(Provided material)
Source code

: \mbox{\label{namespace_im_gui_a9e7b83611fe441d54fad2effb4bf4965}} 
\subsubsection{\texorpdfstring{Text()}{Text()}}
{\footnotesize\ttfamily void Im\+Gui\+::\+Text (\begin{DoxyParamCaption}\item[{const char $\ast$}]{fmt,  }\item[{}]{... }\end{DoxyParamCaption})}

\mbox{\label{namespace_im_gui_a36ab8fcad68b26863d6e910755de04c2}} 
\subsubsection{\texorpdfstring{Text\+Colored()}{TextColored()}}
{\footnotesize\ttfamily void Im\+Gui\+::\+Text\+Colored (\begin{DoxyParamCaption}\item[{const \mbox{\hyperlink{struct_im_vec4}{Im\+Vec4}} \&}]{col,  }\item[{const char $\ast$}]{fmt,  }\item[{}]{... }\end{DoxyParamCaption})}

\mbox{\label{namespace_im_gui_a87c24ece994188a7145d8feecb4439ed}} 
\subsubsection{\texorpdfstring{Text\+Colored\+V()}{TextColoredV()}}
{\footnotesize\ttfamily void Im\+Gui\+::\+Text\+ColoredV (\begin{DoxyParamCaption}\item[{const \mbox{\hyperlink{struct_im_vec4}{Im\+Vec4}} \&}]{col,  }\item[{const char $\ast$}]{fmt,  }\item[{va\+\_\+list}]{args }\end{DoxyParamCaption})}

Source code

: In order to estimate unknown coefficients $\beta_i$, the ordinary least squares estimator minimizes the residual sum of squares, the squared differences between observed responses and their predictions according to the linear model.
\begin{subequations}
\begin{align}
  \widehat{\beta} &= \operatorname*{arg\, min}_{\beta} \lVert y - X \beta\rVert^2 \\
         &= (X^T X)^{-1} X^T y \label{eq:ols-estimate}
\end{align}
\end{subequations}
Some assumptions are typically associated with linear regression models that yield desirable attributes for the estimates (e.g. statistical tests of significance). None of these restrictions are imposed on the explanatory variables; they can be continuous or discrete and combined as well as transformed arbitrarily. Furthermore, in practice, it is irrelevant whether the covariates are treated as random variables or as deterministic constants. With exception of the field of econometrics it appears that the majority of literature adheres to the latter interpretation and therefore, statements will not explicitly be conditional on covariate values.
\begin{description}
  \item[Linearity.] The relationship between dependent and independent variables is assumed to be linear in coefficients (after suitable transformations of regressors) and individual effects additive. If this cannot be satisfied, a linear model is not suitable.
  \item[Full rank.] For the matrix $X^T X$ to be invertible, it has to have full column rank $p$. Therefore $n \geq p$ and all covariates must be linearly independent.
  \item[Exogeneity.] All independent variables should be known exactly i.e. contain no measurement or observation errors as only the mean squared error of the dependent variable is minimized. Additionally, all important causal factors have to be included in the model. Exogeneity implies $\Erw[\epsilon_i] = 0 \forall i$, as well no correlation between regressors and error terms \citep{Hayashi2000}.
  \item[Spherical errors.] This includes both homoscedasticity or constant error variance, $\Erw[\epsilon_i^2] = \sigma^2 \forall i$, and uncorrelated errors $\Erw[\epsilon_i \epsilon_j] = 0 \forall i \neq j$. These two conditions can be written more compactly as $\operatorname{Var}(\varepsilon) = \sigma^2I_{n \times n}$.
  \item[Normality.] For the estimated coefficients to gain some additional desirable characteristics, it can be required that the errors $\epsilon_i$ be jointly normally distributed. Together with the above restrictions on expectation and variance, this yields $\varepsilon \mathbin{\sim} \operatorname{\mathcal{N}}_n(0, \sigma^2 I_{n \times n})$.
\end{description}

(What to do)
All entries must be given again exactly.

(Solution for this exercise)
Source code

: \mbox{\label{namespace_im_gui_a9e7b83611fe441d54fad2effb4bf4965}} 
\subsubsection{\texorpdfstring{Text()}{Text()}}
{\footnotesize\ttfamily void Im\+Gui\+::\+Text (\begin{DoxyParamCaption}\item[{const char $\ast$}]{fmt,  }\item[{}]{... }\end{DoxyParamCaption})}

\mbox{\label{namespace_im_gui_a36ab8fcad68b26863d6e910755de04c2}} 
\subsubsection{\texorpdfstring{Text\+Colored()}{TextColored()}}
{\footnotesize\ttfamily void Im\+Gui\+::\+Text\+Colored (\begin{DoxyParamCaption}\item[{const \mbox{\hyperlink{struct_im_vec4}{Im\+Vec4}} \&}]{col,  }\item[{const char $\ast$}]{fmt,  }\item[{}]{... }\end{DoxyParamCaption})}

\mbox{\label{namespace_im_gui_a87c24ece994188a7145d8feecb4439ed}} 
\subsubsection{\texorpdfstring{Text\+Colored\+V()}{TextColoredV()}}
{\footnotesize\ttfamily void Im\+Gui\+::\+Text\+ColoredV (\begin{DoxyParamCaption}\item[{const \mbox{\hyperlink{struct_im_vec4}{Im\+Vec4}} \&}]{col,  }\item[{const char $\ast$}]{fmt,  }\item[{va\+\_\+list}]{args }\end{DoxyParamCaption})}

Source code

: In order to estimate unknown coefficients $\beta_i$, the ordinary least squares estimator minimizes the residual sum of squares, the squared differences between observed responses and their predictions according to the linear model.
\begin{subequations}
\begin{align}
  \widehat{\beta} &= \operatorname*{arg\, min}_{\beta} \lVert y - X \beta\rVert^2 \\
         &= (X^T X)^{-1} X^T y \label{eq:ols-estimate}
\end{align}
\end{subequations}
Some assumptions are typically associated with linear regression models that yield desirable attributes for the estimates (e.g. statistical tests of significance). None of these restrictions are imposed on the explanatory variables; they can be continuous or discrete and combined as well as transformed arbitrarily. Furthermore, in practice, it is irrelevant whether the covariates are treated as random variables or as deterministic constants. With exception of the field of econometrics it appears that the majority of literature adheres to the latter interpretation and therefore, statements will not explicitly be conditional on covariate values.
\begin{description}
  \item[Linearity.] The relationship between dependent and independent variables is assumed to be linear in coefficients (after suitable transformations of regressors) and individual effects additive. If this cannot be satisfied, a linear model is not suitable.
  \item[Full rank.] For the matrix $X^T X$ to be invertible, it has to have full column rank $p$. Therefore $n \geq p$ and all covariates must be linearly independent.
  \item[Exogeneity.] All independent variables should be known exactly i.e. contain no measurement or observation errors as only the mean squared error of the dependent variable is minimized. Additionally, all important causal factors have to be included in the model. Exogeneity implies $\Erw[\epsilon_i] = 0 \forall i$, as well no correlation between regressors and error terms \citep{Hayashi2000}.
  \item[Spherical errors.] This includes both homoscedasticity or constant error variance, $\Erw[\epsilon_i^2] = \sigma^2 \forall i$, and uncorrelated errors $\Erw[\epsilon_i \epsilon_j] = 0 \forall i \neq j$. These two conditions can be written more compactly as $\operatorname{Var}(\varepsilon) = \sigma^2I_{n \times n}$.
  \item[Normality.] For the estimated coefficients to gain some additional desirable characteristics, it can be required that the errors $\epsilon_i$ be jointly normally distributed. Together with the above restrictions on expectation and variance, this yields $\varepsilon \mathbin{\sim} \operatorname{\mathcal{N}}_n(0, \sigma^2 I_{n \times n})$.
\end{description}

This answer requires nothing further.